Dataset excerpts
....

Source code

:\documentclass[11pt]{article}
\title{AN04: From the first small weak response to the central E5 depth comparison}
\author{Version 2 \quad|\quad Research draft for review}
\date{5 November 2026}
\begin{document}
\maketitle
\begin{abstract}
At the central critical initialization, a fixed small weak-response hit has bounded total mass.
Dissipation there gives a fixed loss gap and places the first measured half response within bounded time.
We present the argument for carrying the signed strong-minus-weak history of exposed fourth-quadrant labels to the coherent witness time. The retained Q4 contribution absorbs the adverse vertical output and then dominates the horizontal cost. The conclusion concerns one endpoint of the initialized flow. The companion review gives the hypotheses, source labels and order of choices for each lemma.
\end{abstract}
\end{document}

....

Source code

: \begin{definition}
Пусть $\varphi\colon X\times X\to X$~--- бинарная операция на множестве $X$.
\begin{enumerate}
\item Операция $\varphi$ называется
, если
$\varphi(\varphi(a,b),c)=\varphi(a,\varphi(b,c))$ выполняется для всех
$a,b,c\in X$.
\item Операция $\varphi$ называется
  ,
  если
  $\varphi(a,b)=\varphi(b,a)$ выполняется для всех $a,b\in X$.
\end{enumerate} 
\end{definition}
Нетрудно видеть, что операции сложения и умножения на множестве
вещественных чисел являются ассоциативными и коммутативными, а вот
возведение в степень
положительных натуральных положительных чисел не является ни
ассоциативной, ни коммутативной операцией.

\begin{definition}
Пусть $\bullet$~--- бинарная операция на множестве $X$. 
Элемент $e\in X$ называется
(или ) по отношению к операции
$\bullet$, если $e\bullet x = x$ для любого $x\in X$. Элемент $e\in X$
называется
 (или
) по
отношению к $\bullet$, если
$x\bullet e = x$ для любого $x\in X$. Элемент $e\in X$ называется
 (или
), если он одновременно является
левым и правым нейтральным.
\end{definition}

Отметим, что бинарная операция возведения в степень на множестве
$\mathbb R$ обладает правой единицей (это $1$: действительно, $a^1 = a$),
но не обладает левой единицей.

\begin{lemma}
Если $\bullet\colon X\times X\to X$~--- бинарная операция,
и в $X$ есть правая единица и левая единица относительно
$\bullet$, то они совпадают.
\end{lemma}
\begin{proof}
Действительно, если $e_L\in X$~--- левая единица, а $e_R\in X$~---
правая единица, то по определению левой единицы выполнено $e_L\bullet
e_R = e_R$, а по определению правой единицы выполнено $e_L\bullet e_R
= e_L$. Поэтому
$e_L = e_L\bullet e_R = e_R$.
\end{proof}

....

- About this exercise -
Only the number is wanted: count the lines of the records that hold the word "обладает".

- Exercise result -
2